EXTRACTED MATERIAL:

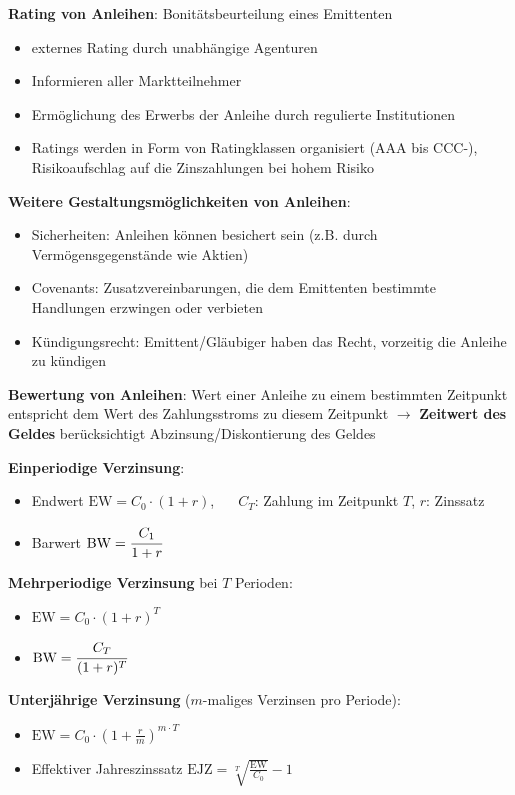 \textbf{Rating von Anleihen}: Bonitätsbeurteilung eines Emittenten
\begin{itemize}
	\item externes Rating durch unabhängige Agenturen
	\item Informieren aller Marktteilnehmer
	\item Ermöglichung des Erwerbs der Anleihe durch regulierte Institutionen
	\item Ratings werden in Form von Ratingklassen organisiert (AAA bis CCC-), Risikoaufschlag auf die
	Zinszahlungen bei hohem Risiko
\end{itemize}
\bigskip
\textbf{Weitere Gestaltungsmöglichkeiten von Anleihen}:
\begin{itemize}
	\item Sicherheiten: Anleihen können besichert sein (z.B. durch Vermögensgegenstände wie Aktien)
	\item Covenants: Zusatzvereinbarungen, die dem Emittenten bestimmte Handlungen erzwingen oder verbieten
	\item Kündigungsrecht: Emittent/Gläubiger haben das Recht, vorzeitig die Anleihe zu kündigen
\end{itemize}
\bigskip
\textbf{Bewertung von Anleihen}: Wert einer Anleihe zu einem bestimmten Zeitpunkt entspricht dem Wert des Zahlungsstroms zu diesem Zeitpunkt $\rightarrow$ \textbf{Zeitwert des Geldes} berücksichtigt Abzinsung/Diskontierung des Geldes

\textbf{Einperiodige Verzinsung}:
\begin{itemize}
	\item Endwert $\text{EW}=C_0\cdot (1+r)$, $\;\;\;\;\; C_T$: Zahlung im Zeitpunkt $T$, $r$: Zinssatz
	\item Barwert $\text{BW}=\cfrac{C_1}{1+r}$
\end{itemize}

\textbf{Mehrperiodige Verzinsung} bei $T$ Perioden:
\begin{itemize}
	\item $\text{EW}=C_0\cdot (1+r)^T$
	\item $\text{BW}=\cfrac{C_T}{(1+r)^T}$
\end{itemize}

\textbf{Unterjährige Verzinsung} ($m$-maliges Verzinsen pro Periode):
\begin{itemize}
	\item $\text{EW}=C_0\cdot (1+\frac{r}{m})^{m\cdot T}$
	\item Effektiver Jahreszinssatz $\text{EJZ}=\sqrt[T]{\frac{\text{EW}}{C_0}}-1$
\end{itemize}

EXERCISE OBJECTIVE: For the string "Verzinsung", filter the data and copy out each line where it occurs.

WORKED SOLUTION:
\textbf{Einperiodige Verzinsung}:
\textbf{Mehrperiodige Verzinsung} bei $T$ Perioden:
\textbf{Unterjährige Verzinsung} ($m$-maliges Verzinsen pro Periode):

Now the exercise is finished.